Task. Restate the listing word for word. Stop at the line that holds "int dp[0] = 1; // 0! = 1", include it, and leave out all pictures.

Data to use.
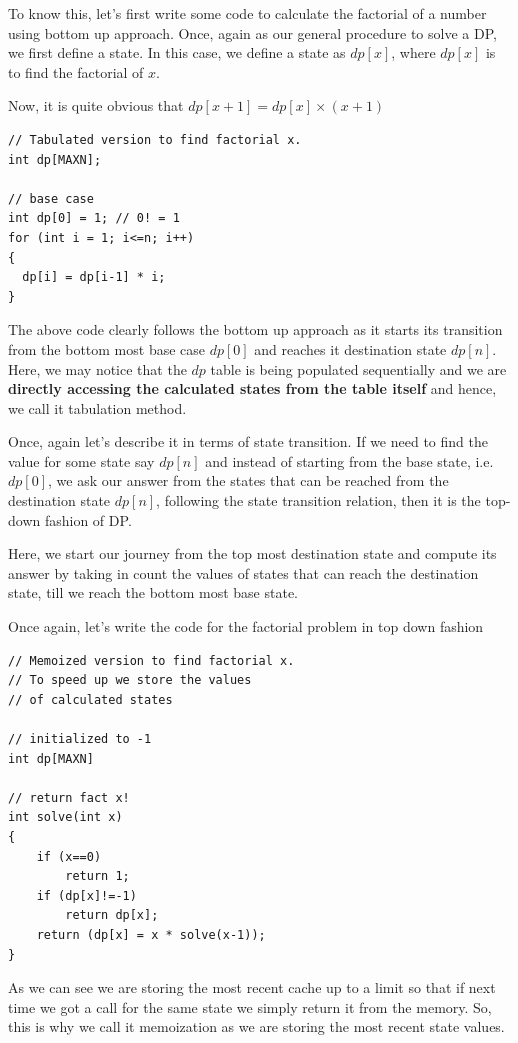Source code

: 
To know this, let's first write some code to calculate the factorial of a
number using bottom up approach. Once, again as our general procedure to
solve a DP, we first define a state. In this case, we define a state as
$dp[x]$, where $dp[x]$ is to find  the factorial of $x$.

Now, it is quite obvious that $dp[x+1] = dp[x]\times (x+1)$
\begin{lstlisting}[style=raycppnewsnippet]
// Tabulated version to find factorial x.
int dp[MAXN];

// base case
int dp[0] = 1; // 0! = 1
for (int i = 1; i<=n; i++)
{
  dp[i] = dp[i-1] * i;
}
\end{lstlisting}
The above code clearly follows the bottom up approach as it starts its
transition from the bottom most base case $dp[0]$ and reaches it destination
state $dp[n]$. Here, we may notice that the $dp$ table is being populated
sequentially and we are \textbf{directly accessing the calculated states
  from the table itself} and hence, we call it tabulation method.


Once, again let's describe it in terms of state transition. If we need to
find the value for some state say $dp[n]$ and instead of starting from the
base state, i.e. $dp[0]$, we ask our answer from the states that can be
reached from the destination state $dp[n]$, following the state transition
relation, then it is the top-down fashion of DP.

Here, we start our journey from the top most destination state and compute
its answer by taking in count the values of states that can reach the
destination state, till we reach the bottom most base state.

Once again, let's write the code for the factorial problem in top down
fashion
\begin{lstlisting}[style=raycppnewsnippet]
// Memoized version to find factorial x.
// To speed up we store the values
// of calculated states

// initialized to -1
int dp[MAXN]

// return fact x!
int solve(int x)
{
    if (x==0)
        return 1;
    if (dp[x]!=-1)
        return dp[x];
    return (dp[x] = x * solve(x-1));
}
\end{lstlisting}
As we can see we are storing the most recent cache up to a limit so that if
next time we got a call for the same state we simply return it from the
memory. So, this is why we call it memoization as we are storing the most
recent state values.

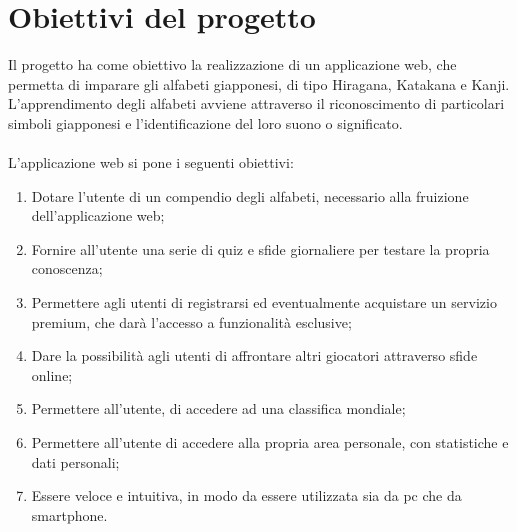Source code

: \section{Obiettivi del progetto}
Il progetto ha come obiettivo la realizzazione di un applicazione web, che permetta di imparare gli alfabeti giapponesi, di tipo Hiragana, Katakana e Kanji. L’apprendimento degli alfabeti avviene attraverso il riconoscimento di particolari simboli giapponesi e l’identificazione del loro suono o significato. \\
\\
L’applicazione web si pone i seguenti obiettivi: 
\begin{enumerate}
    \item Dotare l’utente di un compendio degli alfabeti, necessario alla fruizione dell’applicazione web; \label{o1}
    
    \item Fornire all’utente una serie di quiz e sfide giornaliere per testare la propria conoscenza; \label{o2}
    
    \item Permettere agli utenti di registrarsi ed eventualmente acquistare un servizio premium, che darà l'accesso a funzionalità esclusive; \label{o3}
    
    \item Dare la possibilità agli utenti di affrontare altri giocatori attraverso sfide online; \label{o4}
    
    \item Permettere all’utente, di accedere ad una classifica mondiale; \label{o5}
    
    \item Permettere all'utente di accedere alla propria area personale, con statistiche e dati personali; \label{o6}
    
    \item Essere veloce e intuitiva, in modo da essere utilizzata sia da pc che da smartphone. \label{o7}
\end{enumerate}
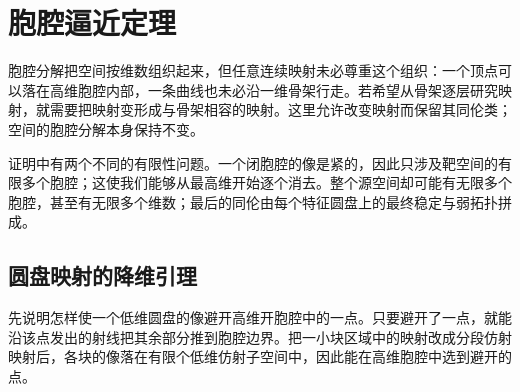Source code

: 
% 
% 
% 

\section{胞腔逼近定理}
\label{g2:sec:0104}

胞腔分解把空间按维数组织起来，但任意连续映射未必尊重这个组织：一个顶点可以落在高维胞腔内部，一条曲线也未必沿一维骨架行走。若希望从骨架逐层研究映射，就需要把映射变形成与骨架相容的映射。这里允许改变映射而保留其同伦类；空间的胞腔分解本身保持不变。

\ProseParagraphBreak

证明中有两个不同的有限性问题。一个闭胞腔的像是紧的，因此只涉及靶空间的有限多个胞腔；这使我们能够从最高维开始逐个消去。整个源空间却可能有无限多个胞腔，甚至有无限多个维数；最后的同伦由每个特征圆盘上的最终稳定与弱拓扑拼成。

\subsection{圆盘映射的降维引理}
\label{g2:subsec:0104:01}

先说明怎样使一个低维圆盘的像避开高维开胞腔中的一点。只要避开了一点，就能沿该点发出的射线把其余部分推到胞腔边界。把一小块区域中的映射改成分段仿射映射后，各块的像落在有限个低维仿射子空间中，因此能在高维胞腔中选到避开的点。

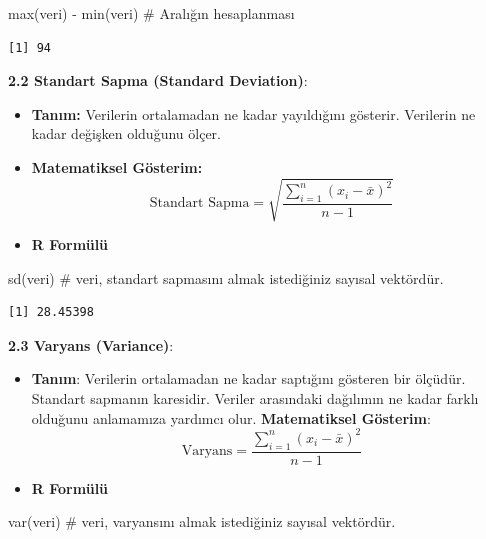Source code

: \documentclass[
  letterpaper,
  DIV=11,
  numbers=noendperiod]{scrartcl}
\newenvironment{Shaded}{\begin{snugshade}}{\end{snugshade}}
\newcommand{\CommentTok}[1]{\textcolor[rgb]{0.37,0.37,0.37}{#1}}
\newcommand{\FunctionTok}[1]{\textcolor[rgb]{0.28,0.35,0.67}{#1}}
\newcommand{\NormalTok}[1]{\textcolor[rgb]{0.00,0.23,0.31}{#1}}
\newcommand{\SpecialCharTok}[1]{\textcolor[rgb]{0.37,0.37,0.37}{#1}}
\begin{document}
\begin{Shaded}
\begin{Highlighting}[]
\FunctionTok{max}\NormalTok{(veri) }\SpecialCharTok{{-}} \FunctionTok{min}\NormalTok{(veri)  }\CommentTok{\# Aralığın hesaplanması}
\end{Highlighting}
\end{Shaded}

\begin{verbatim}
[1] 94
\end{verbatim}

\textbf{2.2 Standart Sapma (Standard Deviation)}:

\begin{itemize}
\item
  \textbf{Tanım:} Verilerin ortalamadan ne kadar yayıldığını gösterir.
  Verilerin ne kadar değişken olduğunu ölçer.
\item
  \textbf{Matematiksel Gösterim:}
  \[\text{Standart Sapma} = \sqrt{\frac{\sum_{i=1}^{n} (x_i - \bar{x})^2}{n-1}} \]
\item
  \textbf{R Formülü}
\end{itemize}

\begin{Shaded}
\begin{Highlighting}[]
\FunctionTok{sd}\NormalTok{(veri)  }\CommentTok{\# veri, standart sapmasını almak istediğiniz sayısal vektördür.}
\end{Highlighting}
\end{Shaded}

\begin{verbatim}
[1] 28.45398
\end{verbatim}

\textbf{2.3 Varyans (Variance)}:

\begin{itemize}
\item
  \textbf{Tanım}: Verilerin ortalamadan ne kadar saptığını gösteren bir
  ölçüdür. Standart sapmanın karesidir. Veriler arasındaki dağılımın ne
  kadar farklı olduğunu anlamamıza yardımcı olur. \textbf{Matematiksel
  Gösterim}:
  \[ \text{Varyans} = \frac{\sum_{i=1}^{n} (x_i - \bar{x})^2}{n-1}​\]
\item
  \textbf{R Formülü}
\end{itemize}

\begin{Shaded}
\begin{Highlighting}[]
\FunctionTok{var}\NormalTok{(veri)  }\CommentTok{\# veri, varyansını almak istediğiniz sayısal vektördür.}
\end{Highlighting}
\end{Shaded}
\end{document}
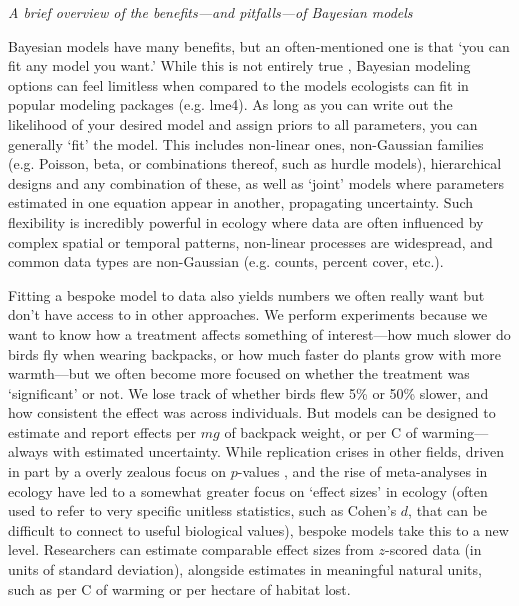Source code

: \documentclass[11pt]{article}
\begin{document}
{\emph{A brief overview of the benefits---and pitfalls---of Bayesian models} 

Bayesian models have many benefits, but an often-mentioned one is that `you can fit any model you want.' While this is not entirely true \citep{BDA,reid2019}, Bayesian modeling options can feel limitless when compared to the models ecologists can fit in popular modeling packages (e.g. \textsf{lme4}). As long as you can write out the likelihood of your desired model \citep[and sometimes even if you can't;][]{Sunnaaker2013} and assign priors to all parameters, you can generally `fit' the model. This includes non-linear ones, non-Gaussian families (e.g. Poisson, beta, or combinations thereof, such as hurdle models), hierarchical designs and any combination of these, as well as `joint' models where parameters estimated in one equation appear in another, propagating uncertainty. Such flexibility is incredibly powerful in ecology where data are often influenced by complex spatial or temporal patterns, non-linear processes are widespread, and common data types are non-Gaussian (e.g. counts, percent cover, etc.). 

Fitting a bespoke model to data also yields numbers we often really want but don't have access to in other approaches. We perform experiments because we want to know how a treatment affects something of interest---how much slower do birds fly when wearing backpacks, or how much faster do plants grow with more warmth---but we often become more focused on whether the treatment was `significant' or not. We lose track of whether birds flew 5\% or 50\% slower, and how consistent the effect was across individuals. But models can be designed to estimate and report effects per $mg$ of backpack weight, or per \degree C of warming---always with estimated uncertainty. While replication crises in other fields, driven in part by a overly zealous focus on $p$-values \citep{halsey2015,loken2017}, and the rise of meta-analyses in ecology \citep{Hampton2013} have led to a somewhat greater focus on `effect sizes' in ecology (often used to refer to very specific unitless statistics, such as Cohen's $d$, that can be difficult to connect to useful biological values), bespoke models take this to a new level. Researchers can estimate comparable effect sizes from $z$-scored data (in units of standard deviation), alongside estimates in meaningful natural units, such as per \degree C of warming or per hectare of habitat lost.

}
\end{document}
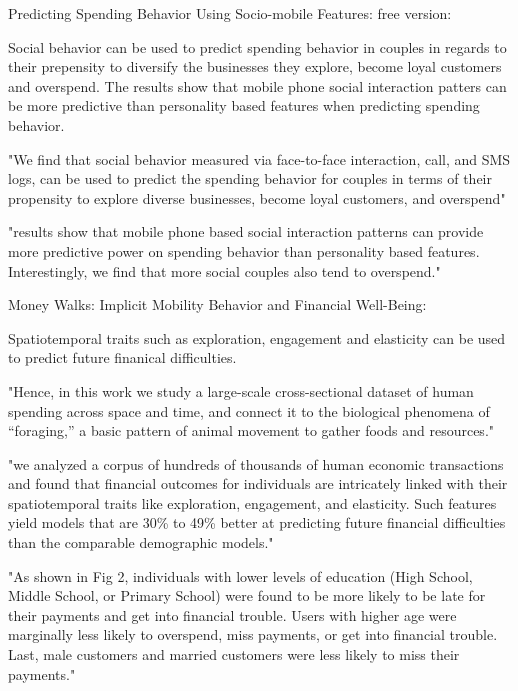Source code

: Predicting Spending Behavior Using Socio-mobile Features:
free version:

Social behavior can be used to predict spending behavior in couples in regards to their prepensity to diversify the businesses they explore, become loyal customers and overspend. The results show that mobile phone social interaction patters can be more predictive than personality based features when predicting spending behavior. 

"We find that social behavior measured via face-to-face interaction, call, and SMS logs, can be used to predict the spending behavior for couples in terms of their propensity to explore diverse businesses, become loyal customers, and overspend"

"results show that mobile phone based social interaction patterns can provide more predictive power on spending behavior than personality based features. Interestingly, we find that more social couples also tend to overspend."




Money Walks: Implicit Mobility Behavior and Financial Well-Being:

Spatiotemporal traits such as exploration, engagement and elasticity can be used to predict future finanical difficulties. 

"Hence, in this work we study a large-scale cross-sectional dataset of human spending across space and time, and connect it to the biological phenomena of “foraging,” a basic pattern of animal movement to gather foods and resources."

"we analyzed a corpus of hundreds of thousands of human economic transactions and found that financial outcomes for individuals are intricately linked with their spatiotemporal traits like exploration, engagement, and elasticity. Such features yield models that are 30\% to 49\% better at predicting future financial difficulties than the comparable demographic models."

"As shown in Fig 2, individuals with lower levels of education (High School, Middle School, or Primary School) were found to be more likely to be late for their payments and get into financial trouble. Users with higher age were marginally less likely to overspend, miss payments, or get into financial trouble. Last, male customers and married customers were less likely to miss their payments."

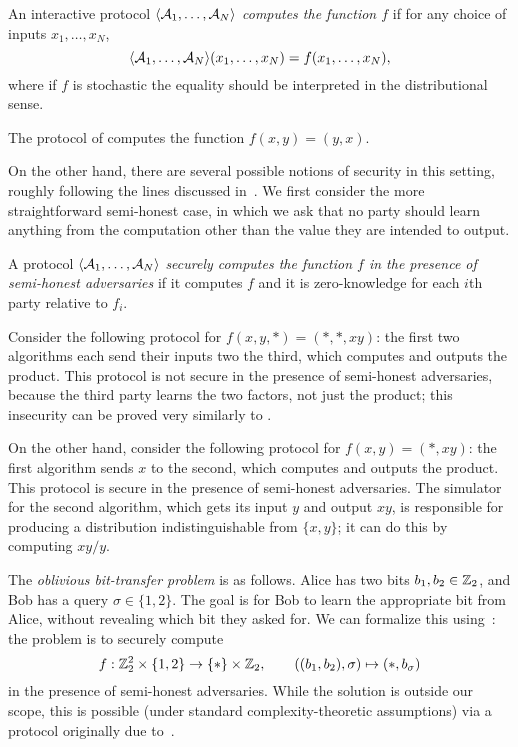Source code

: \begin{dfn}
An interactive protocol $\langle\mathcal{A}_1,\dots,\mathcal{A}_N\rangle$ \emph{computes the function $f$}
if for any choice of inputs $x_1,\dots,x_N$, \[ \langle\mathcal{A}_1, \dots,
  \mathcal{A}_N\rangle(x_1,\dots,x_N) = f(x_1,\dots,x_N),
\] where if $f$ is stochastic the equality should be interpreted in the
distributional sense.
\end{dfn}

\begin{ex}
  The protocol of  computes the function $f(x,y) = (y,x)$.
\end{ex}

On the other hand, there are several possible notions of security in this
setting, roughly following the lines discussed
in~.
We first consider the more straightforward semi-honest case, in which we ask
that no party should learn anything from the computation other than the value
they are intended to output.

\begin{dfn}\label{def:semi-honest-secure}
  A protocol $\langle\mathcal{A}_1,\dots,\mathcal{A}_N\rangle$ \emph{securely computes the function $f$ in
  the presence of semi-honest adversaries} if it computes $f$ and it is
  zero-knowledge for each $i$th party relative to $f_i$.
\end{dfn}

\begin{ex}
  Consider the following protocol for $f(x, y, *) = (*, *, xy)$: the first two
  algorithms each send their inputs two the third, which computes and outputs the
  product. This protocol is not secure in the presence of semi-honest
  adversaries, because the third party learns the two factors, not just the
  product; this insecurity can be proved very similarly to
  .

  On the other hand, consider the following protocol for $f(x, y) = (*, xy)$:
  the first algorithm sends $x$ to the second, which computes and outputs the
  product. This protocol is secure in the presence of semi-honest adversaries.
  The simulator for the second algorithm, which gets its input $y$ and output
  $xy$, is responsible for producing a distribution indistinguishable from $\{x,
  y\}$; it can do this by computing $xy / y$.
\end{ex}

\begin{ex}
  The \emph{oblivious bit-transfer problem} is as follows. Alice has two
  bits $b_1,b_2\in\mathbb{Z}_2$, and Bob has a query $\sigma\in\{1,2\}$.
  The goal is for Bob to learn the appropriate bit from Alice,
  without revealing which bit they asked for. We can formalize this
  using~: the problem is to securely
  compute \[
    f: \mathbb{Z}_2^2\times \{1,2\}\to \{*\}\times\mathbb{Z}_2,\quad\quad ((b_1,b_2), \sigma) \mapsto (*, b_\sigma)
  \]in the presence of semi-honest adversaries. While the solution is outside
  our scope, this is possible (under standard complexity-theoretic assumptions)
  via a protocol originally due to~\cite{even-et-al-1985}.
\end{ex}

Exercise answer.
Source code

: 
To know this, let's first write some code to calculate the factorial of a
number using bottom up approach. Once, again as our general procedure to
solve a DP, we first define a state. In this case, we define a state as
$dp[x]$, where $dp[x]$ is to find  the factorial of $x$.

Now, it is quite obvious that $dp[x+1] = dp[x]\times (x+1)$
\begin{lstlisting}[style=raycppnewsnippet]
// Tabulated version to find factorial x.
int dp[MAXN];

// base case
int dp[0] = 1; // 0! = 1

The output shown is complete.